EY: L’un des thèmes les plus discutés a été la diminution des ressources disponibles pour les journalistes en activité. Les salles de rédaction réduisent leurs effectifs, les journalistes doivent donc travailler beaucoup plus et avec de plus grandes exigences, le secteur étant plus concurrentiel que jamais. Cela m’amène à la conclusion que les journalistes doivent collaborer davantage. Mutualiser leurs ressources pour couvrir des sujets plus importants, avec plus d’impact. Des initiatives comme cet atelier de l’OIT contribuent à réunir dans la même salle des journalistes qui partagent la même vision de leur métier et qui s’intéressent aux mêmes sujets. Cela facilite la collaboration et nous pouvons espérer que ces relations prendront la forme de véritables collaborations professionnelles.

AHV: À l’échelle mondiale, le travail forcé et la traite des êtres humains sont encore très peu couverts par les médias.
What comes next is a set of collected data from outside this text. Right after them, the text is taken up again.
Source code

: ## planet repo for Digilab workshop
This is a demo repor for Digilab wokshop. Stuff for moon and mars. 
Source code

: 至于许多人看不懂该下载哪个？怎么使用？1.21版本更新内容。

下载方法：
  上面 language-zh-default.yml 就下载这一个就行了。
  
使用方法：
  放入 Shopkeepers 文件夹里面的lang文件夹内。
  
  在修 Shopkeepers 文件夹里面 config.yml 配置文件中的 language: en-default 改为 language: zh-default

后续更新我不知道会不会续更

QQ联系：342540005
Beaucoup de personnes ignorent cette dure réalité qui peut même se produire dans leur propre pays, dans leur voisinage, ou qui peut les affecter en tant que consommateurs, à travers les produits et les services qu’ils utilisent. Que conseillez-vous aux journalistes qui veulent dévoiler ces affaires dans leur pays?

EY: Vous pouvez faire bouger les choses avec vos reportages. N’acceptez pas le statu quo. Soyez toujours déterminé(e) à innover. Et contactez R.AGE si vous avez besoin d’un collaborateur!